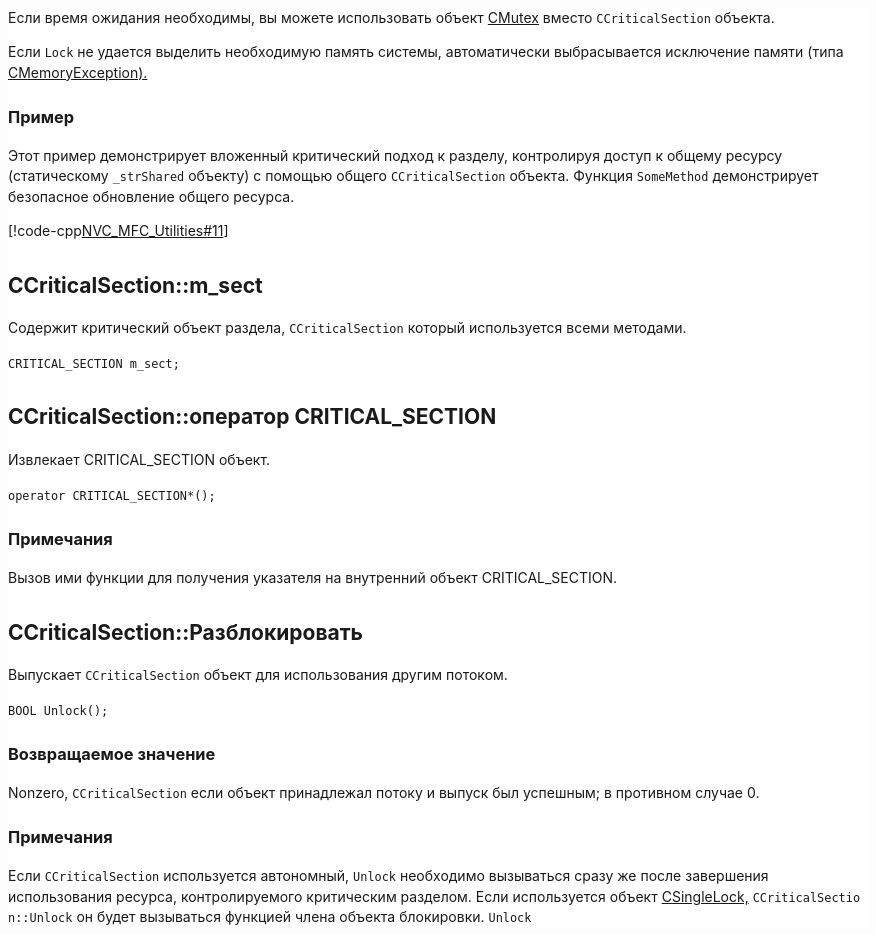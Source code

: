 Если время ожидания необходимы, вы можете использовать объект [CMutex](../../mfc/reference/cmutex-class.md) вместо `CCriticalSection` объекта.

Если `Lock` не удается выделить необходимую память системы, автоматически выбрасывается исключение памяти (типа [CMemoryException).](../../mfc/reference/cmemoryexception-class.md)

### <a name="example"></a>Пример

Этот пример демонстрирует вложенный критический подход к разделу, контролируя доступ к общему ресурсу (статическому `_strShared` объекту) с помощью общего `CCriticalSection` объекта. Функция `SomeMethod` демонстрирует безопасное обновление общего ресурса.

[!code-cpp[NVC_MFC_Utilities#11](../../mfc/codesnippet/cpp/ccriticalsection-class_1.h)]

## <a name="ccriticalsectionm_sect"></a><a name="m_sect"></a>CCriticalSection::m_sect

Содержит критический объект раздела, `CCriticalSection` который используется всеми методами.

```
CRITICAL_SECTION m_sect;
```

## <a name="ccriticalsectionoperator-critical_section"></a><a name="operator_critical_section_star"></a>CCriticalSection::оператор CRITICAL_SECTION

Извлекает CRITICAL_SECTION объект.

```
operator CRITICAL_SECTION*();
```

### <a name="remarks"></a>Примечания

Вызов ими функции для получения указателя на внутренний объект CRITICAL_SECTION.

## <a name="ccriticalsectionunlock"></a><a name="unlock"></a>CCriticalSection::Разблокировать

Выпускает `CCriticalSection` объект для использования другим потоком.

```
BOOL Unlock();
```

### <a name="return-value"></a>Возвращаемое значение

Nonzero, `CCriticalSection` если объект принадлежал потоку и выпуск был успешным; в противном случае 0.

### <a name="remarks"></a>Примечания

Если `CCriticalSection` используется автономный, `Unlock` необходимо вызываться сразу же после завершения использования ресурса, контролируемого критическим разделом. Если используется объект [CSingleLock,](../../mfc/reference/csinglelock-class.md) `CCriticalSection::Unlock` он будет вызываться функцией члена объекта блокировки. `Unlock`
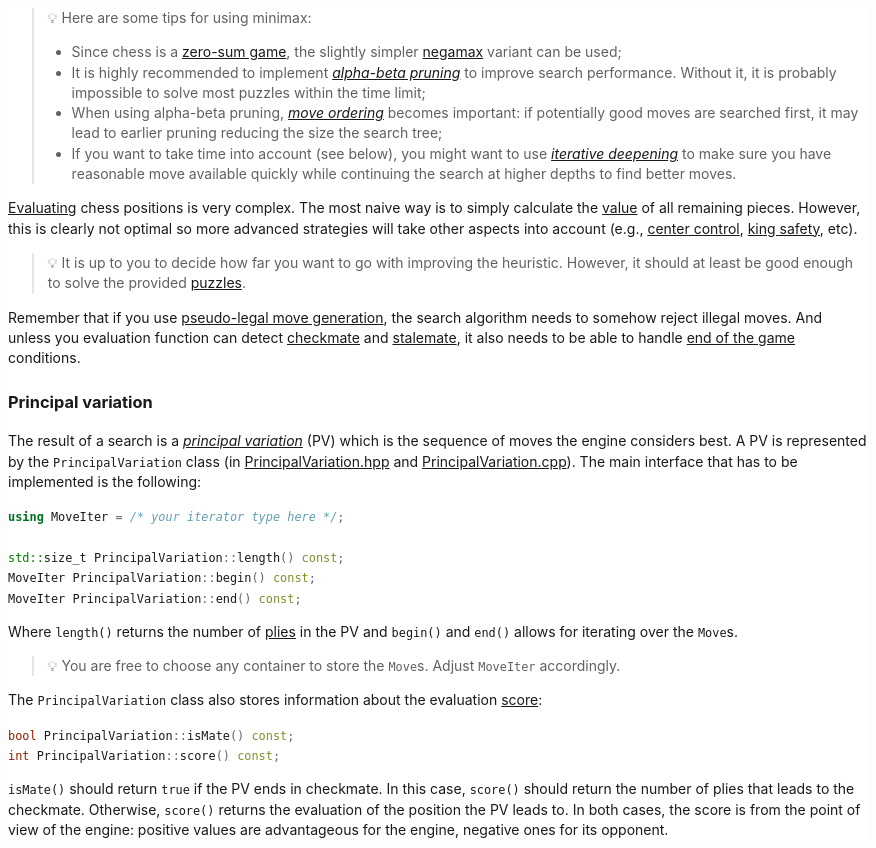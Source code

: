 > :bulb: Here are some tips for using minimax:
> - Since chess is a [zero-sum game][zero-sum game], the slightly simpler [negamax][negamax] variant can be used;
> - It is highly recommended to implement [*alpha-beta pruning*][alpha-beta pruning] to improve search performance.
>   Without it, it is probably impossible to solve most puzzles within the time limit;
> - When using alpha-beta pruning, [*move ordering*][move ordering] becomes important: if potentially good moves are searched first, it may lead to earlier pruning reducing the size the search tree;
> - If you want to take time into account (see below), you might want to use [*iterative deepening*][iterative deepening] to make sure you have reasonable move available quickly while continuing the search at higher depths to find better moves.

[Evaluating][eval] chess positions is very complex.
The most naive way is to simply calculate the [value][piece value] of all remaining pieces.
However, this is clearly not optimal so more advanced strategies will take other aspects into account (e.g., [center control][center control], [king safety][king safety], etc).

> :bulb: It is up to you to decide how far you want to go with improving the heuristic.
> However, it should at least be good enough to solve the provided [puzzles](#puzzles).

Remember that if you use [pseudo-legal move generation](#pseudo-legal-move-generation), the search algorithm needs to somehow reject illegal moves.
And unless you evaluation function can detect [checkmate][checkmate] and [stalemate][stalemate], it also needs to be able to handle [end of the game][chess rules game end] conditions.

### Principal variation

The result of a search is a [*principal variation*][pv] (PV) which is the sequence of moves the engine considers best.
A PV is represented by the `PrincipalVariation` class (in [PrincipalVariation.hpp](PrincipalVariation.hpp) and [PrincipalVariation.cpp](PrincipalVariation.cpp)).
The main interface that has to be implemented is the following:

```c++
using MoveIter = /* your iterator type here */;

std::size_t PrincipalVariation::length() const;
MoveIter PrincipalVariation::begin() const;
MoveIter PrincipalVariation::end() const;
```

Where `length()` returns the number of [plies][ply] in the PV and `begin()` and `end()` allows for iterating over the `Move`s.

> :bulb: You are free to choose any container to store the `Move`s.
> Adjust `MoveIter` accordingly.

The `PrincipalVariation` class also stores information about the evaluation [score][eval score]:

```c++
bool PrincipalVariation::isMate() const;
int PrincipalVariation::score() const;
```

`isMate()` should return `true` if the PV ends in checkmate.
In this case, `score()` should return the number of plies that leads to the checkmate.
Otherwise, `score()` returns the evaluation of the position the PV leads to.
In both cases, the score is from the point of view of the engine: positive values are advantageous for the engine, negative ones for its opponent.


[san]: https://en.wikipedia.org/wiki/Algebraic_notation_(chess)
[long algebraic notation]: https://en.wikipedia.org/wiki/Algebraic_notation_(chess)#Long_algebraic_notation
[std_map]: https://en.cppreference.com/w/cpp/container/map
[promotion]: https://en.wikipedia.org/wiki/Promotion_(chess)
[uci]: https://en.wikipedia.org/wiki/Universal_Chess_Interface
[board representation wp]: https://en.wikipedia.org/wiki/Board_representation_(computer_chess)
[board representation cpw]: https://www.chessprogramming.org/Board_Representation
[bitboard]: https://en.wikipedia.org/wiki/Bitboard
[stockfish]: https://stockfishchess.org/
[8x8 board]: https://www.chessprogramming.org/8x8_Board
[castling]: https://en.wikipedia.org/wiki/Castling
[bit flags]: https://blog.podkalicki.com/bit-level-operations-bit-flags-and-bit-masks/
[en passant]: https://en.wikipedia.org/wiki/En_passant
[move generation]: https://www.chessprogramming.org/Move_Generation
[pseudo legal move]: https://www.chessprogramming.org/Pseudo-Legal_Move
[legal move]: https://www.chessprogramming.org/Legal_Move
[chess rules]: https://en.wikipedia.org/wiki/Rules_of_chess
[chess rules check]: https://en.wikipedia.org/wiki/Rules_of_chess#Check
[chess rules game end]: https://en.wikipedia.org/wiki/Rules_of_chess#End_of_the_game
[move making]: https://www.chessprogramming.org/Make_Move
[game tree]: https://en.wikipedia.org/wiki/Game_tree
[checkmate]: https://en.wikipedia.org/wiki/Checkmate
[stalemate]: https://en.wikipedia.org/wiki/Stalemate
[minimax]: https://en.wikipedia.org/wiki/Minimax
[zero-sum game]: https://en.wikipedia.org/wiki/Zero-sum_game
[negamax]: https://en.wikipedia.org/wiki/Negamax
[alpha-beta pruning]: https://en.wikipedia.org/wiki/Alpha-beta_pruning
[move ordering]: https://www.chessprogramming.org/Move_Ordering
[iterative deepening]: https://www.chessprogramming.org/Iterative_Deepening
[pv]: https://www.chessprogramming.org/Principal_Variation
[eval]: https://www.chessprogramming.org/Evaluation
[piece value]: https://en.wikipedia.org/wiki/Chess_piece_relative_value
[center control]: https://www.chessprogramming.org/Center_Control
[king safety]: https://www.chessprogramming.org/King_Safety
[ply]: https://en.wikipedia.org/wiki/Ply_(game_theory)
[eval score]: https://www.chessprogramming.org/Score
[centipawns]: https://www.chessprogramming.org/Centipawns
[time control]: https://en.wikipedia.org/wiki/Time_control#Chess
[catch2]: https://github.com/catchorg/Catch2
[catch2 filter tags]: https://github.com/catchorg/Catch2/blob/v2.x/docs/command-line.md#specifying-which-tests-to-run
[chess tactic]: https://en.wikipedia.org/wiki/Chess_tactic
[positional advantage]: https://www.chessstrategyonline.com/content/tutorials/introduction-to-chess-strategy-positional-advantage
[lichess]: https://lichess.org/
[lichess puzzle db]: https://database.lichess.org/#puzzles
[lichess puzzle themes]: https://lichess.org/training/themes
[fen]: https://en.wikipedia.org/wiki/Forsyth-Edwards_Notation
[lichess board editor]: https://lichess.org/editor
[uci]: https://en.wikipedia.org/wiki/Universal_Chess_Interface
[uci protocol]: https://backscattering.de/chess/uci/
[uci gui]: https://www.chessprogramming.org/UCI#GUIs
[cutechess]: https://github.com/cutechess/cutechess
[cutechess cli]: https://github.com/cutechess/cutechess#running
[chess engine]: https://en.wikipedia.org/wiki/Chess_engine
[questions]: https://gitlab.kuleuven.be/distrinet/education/cpl/cplusplus-project-assignment/-/issues
[assignment repo]: https://gitlab.kuleuven.be/distrinet/education/cpl/cplusplus-project-assignment
[exercises setup]: https://gitlab.kuleuven.be/distrinet/education/cpl/cplusplus-exercises-assignment#setup
[git submodules]: https://git-scm.com/book/en/v2/Git-Tools-Submodules
[c++17]: https://en.cppreference.com/w/cpp/17
[c++20]: https://en.cppreference.com/w/cpp/20
[c++ features]: https://en.cppreference.com/w/cpp
[fifty-move rule]: https://en.wikipedia.org/wiki/Fifty-move_rule
[threefold repetition]: https://en.wikipedia.org/wiki/Threefold_repetition
[gcc c++ status]: https://gcc.gnu.org/projects/cxx-status.html
[gitlab pipelines]: https://docs.gitlab.com/ee/ci/pipelines/
[gcc warnings]: https://gcc.gnu.org/onlinedocs/gcc/Warning-Options.html
[std optional]: https://en.cppreference.com/w/cpp/utility/optional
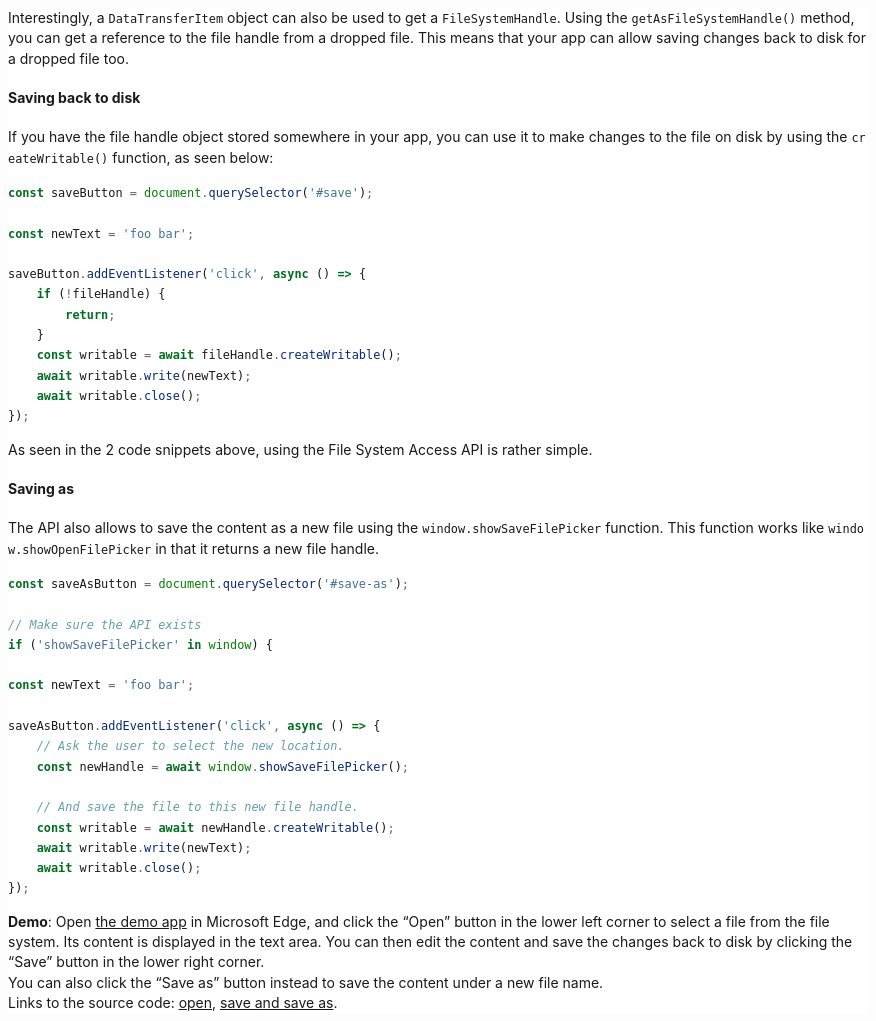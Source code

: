 Interestingly, a `DataTransferItem` object can also be used to get a `FileSystemHandle`. Using the `getAsFileSystemHandle()` method, you can get a reference to the file handle from a dropped file. This means that your app can allow saving changes back to disk for a dropped file too.

<div id="saving-back-to-disk"></div>

#### Saving back to disk

If you have the file handle object stored somewhere in your app, you can use it to make changes to the file on disk by using the `createWritable()` function, as seen below:

```javascript
const saveButton = document.querySelector('#save');

const newText = 'foo bar';

saveButton.addEventListener('click', async () => {
    if (!fileHandle) {
        return;
    }
    const writable = await fileHandle.createWritable();
    await writable.write(newText);
    await writable.close();
});
```

As seen in the 2 code snippets above, using the File System Access API is rather simple.

<div id="saving-as"></div>

#### Saving as

The API also allows to save the content as a new file using the `window.showSaveFilePicker` function. This function works like `window.showOpenFilePicker` in that it returns a new file handle.

```javascript
const saveAsButton = document.querySelector('#save-as');

// Make sure the API exists
if ('showSaveFilePicker' in window) {

const newText = 'foo bar';

saveAsButton.addEventListener('click', async () => {
    // Ask the user to select the new location.
    const newHandle = await window.showSaveFilePicker();

    // And save the file to this new file handle.
    const writable = await newHandle.createWritable();
    await writable.write(newText);
    await writable.close();
});
```

**Demo**: Open [the demo app](https://cranky-shaw-fe95e8.netlify.app/) in Microsoft Edge, and click the “Open” button in the lower left corner to select a file from the file system. Its content is displayed in the text area. You can then edit the content and save the changes back to disk by clicking the “Save” button in the lower right corner.\
You can also click the “Save as” button instead to save the content under a new file name.\
Links to the source code: [open](https://github.com/captainbrosset/file-handling-demo/blob/main/src/client/import/file-system-access.ts), [save and save as](https://github.com/captainbrosset/file-handling-demo/blob/main/src/client/export/file-system-access.ts).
★ ★ ★
▸ **EXERCISE**: For the word "catchorg", go through the records and show each line that carries it.

▸ **RESPONSE BOX**:
[catch2]: https://github.com/catchorg/Catch2
[catch2 filter tags]: https://github.com/catchorg/Catch2/blob/v2.x/docs/command-line.md#specifying-which-tests-to-run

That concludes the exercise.